If talking to yourself is a sign of mental illness, what about writing to yourself? Either way, I’m looking forward to the next month. It’s more than Cheryl can say. The only thing Cheryl likes about this month is it’s the last of her pregnancy – and my heart goes out to her. She has handled all of the discomfort with grace, something I couldn’t equal if I were here (thankfully, barring a miracle I will never to).
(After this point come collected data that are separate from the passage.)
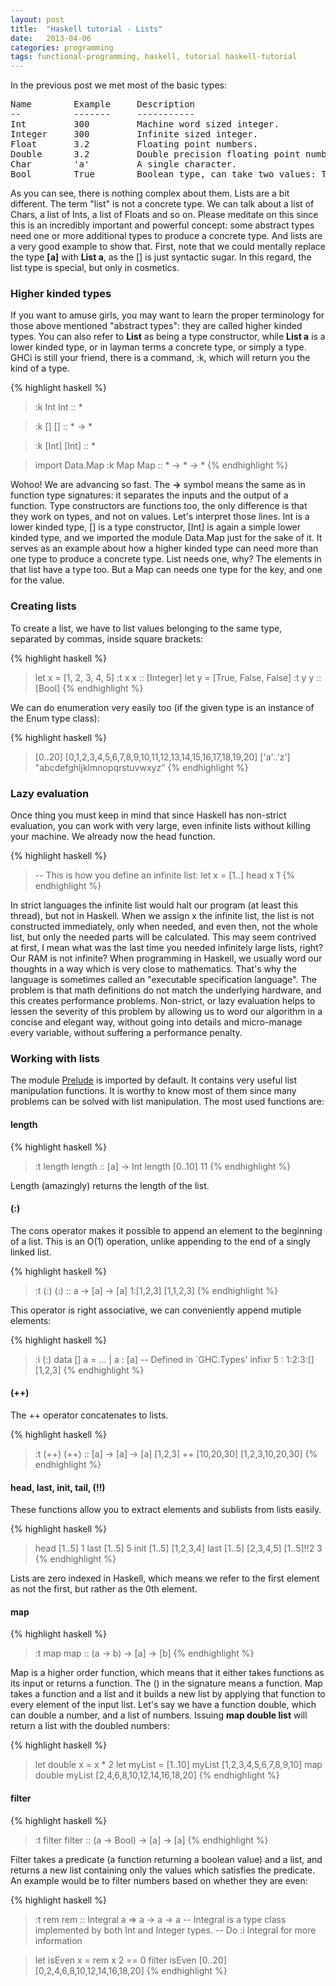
 ```yaml
---
layout: post
title:  "Haskell tutorial - Lists"
date:   2013-04-06
categories: programming
tags: functional-programming, haskell, tutorial haskell-tutorial
---
```


<p>
    In the previous post we met most of the basic types:
</p>

<pre>
Name        Example     Description
--          -------     -----------
Int         300         Machine word sized integer.
Integer     300         Infinite sized integer.
Float       3.2         Floating point numbers.
Double      3.2         Double precision floating point numbers.
Char        'a'         A single character.
Bool        True        Boolean type, can take two values: True or False.
</pre>

<p>
    As you can see, there is nothing complex about them. Lists are a bit different. The term "list" is not a concrete type. We can talk about
    a list of Chars, a list of Ints, a list of Floats and so on. Please meditate on this since this is an incredibly important and powerful concept: some
    abstract types need one or more additional types to produce a concrete type. And lists are a very good example to show that. First, note that we could mentally
    replace the type <b>[a]</b> with <b>List a</b>, as the [] is just syntactic sugar. In this regard, the list type is special, but only in cosmetics.
</p>

<h3>Higher kinded types</h3>

<p>
    If you want to amuse girls, you may want to learn the proper terminology for those above mentioned "abstract types": they are called higher kinded types.
    You can also refer to <b>List</b> as being a type constructor, while <b>List a</b> is a lower kinded type, or in layman terms a concrete type, or simply a type.
    GHCi is still your friend, there is a command, :k, which will return you the kind of a type.
</p>

{% highlight haskell %}
> :k Int
Int :: *

> :k []
[] :: * -> *

>:k [Int]
[Int] :: *

> import Data.Map
> :k Map
Map :: * -> * -> *
{% endhighlight %}

<p>
    Wohoo! We are advancing so fast. The <b>-></b> symbol means the same as in function type signatures: it separates the inputs and the
    output of a function. Type constructors are functions too, the only difference is that they work on types, and not on values. Let's interpret those lines.
    Int is a lower kinded type, [] is a type constructor, [Int] is again a simple lower kinded type,
    and we imported the module Data.Map just for the sake of it. It serves as an example about how a higher kinded type can need more than one type to produce
    a concrete type. List needs one, why? The elements in that list have a type too. But a Map can needs one type for the key, and one for the value.
</p>

<h3>Creating lists</h3>

<p>
    To create a list, we have to list values belonging to the same type, separated by commas, inside square brackets:
</p>

{% highlight haskell %}
> let x = [1, 2, 3, 4, 5]
> :t x
x :: [Integer]
> let y = [True, False, False]
> :t y
y :: [Bool]
{% endhighlight %}

<p>
    We can do enumeration very easily too (if the given type is an instance of the Enum type class):
</p>

{% highlight haskell %}
> [0..20]
[0,1,2,3,4,5,6,7,8,9,10,11,12,13,14,15,16,17,18,19,20]
> ['a'..'z']
"abcdefghijklmnopqrstuvwxyz"
{% endhighlight %}

<h3>Lazy evaluation</h3>

<p>
    Once thing you must keep in mind that since Haskell has non-strict evaluation, you can work with very large, even infinite lists without killing your machine.
    We already now the head function.
</p>

{% highlight haskell %}
> -- This is how you define an infinite list:
> let x = [1..]
> head x
1
{% endhighlight %}

<p>
    In strict languages the infinite list would halt our program (at least this thread), but not in Haskell. When we assign x the infinite list, the list is not
    constructed immediately, only when needed, and even then, not the whole list, but only the needed parts will be calculated. This may seem contrived at first,
    I mean what was the last time you needed infinitely large lists, right? Our RAM is not infinite?  When programming in Haskell,
    we usually word our thoughts in a way which is very close to mathematics. That's why the language is sometimes called an "executable specification language".
    The problem is that math definitions do not match the underlying hardware, and this creates performance problems. Non-strict, or lazy evaluation helps to lessen
    the severity of this problem by allowing us to word our algorithm in a concise and elegant way, without going into details and micro-manage every variable,
    without suffering a performance penalty.
</p>

<h3>Working with lists</h3>

<p>
    The module <a href="http://hackage.haskell.org/packages/archive/base/4.3.0.0/doc/html/Prelude.html">Prelude</a> is imported by default. It contains
    very useful list manipulation functions. It is worthy to know most of them since many problems can be solved with list manipulation.
    The most used functions are:
</p>

<h4>length</h4>

{% highlight haskell %}
> :t length
length :: [a] -> Int
> length [0..10]
11
{% endhighlight %}

<p>
    Length (amazingly) returns the length of the list.
</p>

<h4>(:)</h4>

<p>
    The cons operator makes it possible to append an element to the beginning of a list. This is an O(1) operation, unlike appending to the end of a singly
    linked list.
</p>

{% highlight haskell %}
> :t (:)
(:) :: a -> [a] -> [a]
> 1:[1,2,3]
[1,1,2,3]
{% endhighlight %}

<p>
    This operator is right associative, we can conveniently append mutiple elements:
</p>

{% highlight haskell %}
> :i (:)
data [] a = ... | a : [a]       -- Defined in `GHC.Types'
infixr 5 :
> 1:2:3:[]
[1,2,3]
{% endhighlight %}

<h4>(++)</h4>

<p>
    The ++ operator concatenates to lists.
</p>

{% highlight haskell %}
> :t (++)
(++) :: [a] -> [a] -> [a]
> [1,2,3] ++ [10,20,30]
[1,2,3,10,20,30]
{% endhighlight %}

<h4>head, last, init, tail, (!!)</h4>

<p>
    These functions allow you to extract elements and sublists from lists easily.
</p>

{% highlight haskell %}
> head [1..5]
1
> last [1..5]
5
> init [1..5]
[1,2,3,4]
> last [1..5]
[2,3,4,5]
> [1..5]!!2
3
{% endhighlight %}

<p>
    Lists are zero indexed in Haskell, which means we refer to the first element as not the first, but rather as the 0th element.
</p>

<h4>map</h4>

{% highlight haskell %}
> :t map
map :: (a -> b) -> [a] -> [b]
{% endhighlight %}

<p>
    Map is a higher order function, which means that it either takes functions as its input or returns a function. The () in the signature means a function.
    Map takes a function and a list and it builds a new list by applying that function to every element of the input list. Let's say we have a function double, which
    can double a number, and a list of numbers. Issuing <b>map double list</b> will return a list with the doubled numbers:
</p>

{% highlight haskell %}
> let double x = x * 2
> let myList = [1..10]
> myList
[1,2,3,4,5,6,7,8,9,10]
> map double myList
[2,4,6,8,10,12,14,16,18,20]
{% endhighlight %}

<h4>filter</h4>

{% highlight haskell %}
> :t filter
filter :: (a -> Bool) -> [a] -> [a]
{% endhighlight %}

<p>
    Filter takes a predicate (a function returning a boolean value) and a list, and returns a new list containing only the values which satisfies the predicate.
    An example would be to filter numbers based on whether they are even:
</p>

{% highlight haskell %}
> :t rem
rem :: Integral a => a -> a -> a
-- Integral is a type class implemented by both Int and Integer types.
-- Do :i Integral for more information

> let isEven x = rem x 2 == 0
> filter isEven [0..20]
[0,2,4,6,8,10,12,14,16,18,20]
{% endhighlight %}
Sometime this month I am going to meet my first child – something I have waited almost 9 months to do. Don’t get me wrong, I’ve always thought I’d have children eventually, but I didn’t really think about it seriously until we found out Cheryl was pregnant. In some ways it still hasn’t sunk in – and it probably won’t until the day comes – the one day this month that I am not looking forward to. Oh, I’m looking forward to seeing my child for the first time, but I’m a little worried about what it will take out of Cheryl getting to that point.

I’m sure it will all be something to remember. Who knows, maybe I’ll be able to look back and say it wasn’t as bad as I thought.

I make a lousy optimist.

But what?

I’m tired, but I don’t want to go to bed.

I want to do something, but I’m too tired to do anything.

I want to be creative, but wanting is not enough.

I like my job, but it makes me feel unapretiated.

I like to play tennis, but it is too hard on my knees.

I want to go on a bike tour of north g-ville, but I fear that no one wants to go with me.

I like cold weather, but I live in Florida.

I like Florida, but it rarely has cold weather.

I like to use my computer, but I hate to type.

I want to take more pictures, but developing them is too expensive.

I want to be in better shape, but I hate to work out.

I need to see a dentist, but I keep putting off making the appointment.

I want to make music, but I’m terrible at it.

I would like to drive fast, but I fear the consequences.

I want to express myself, but I fear what others will think.

I felt that Al was a pain in the ass, but I miss him dearly.

I want to continue, but I have to go to bed.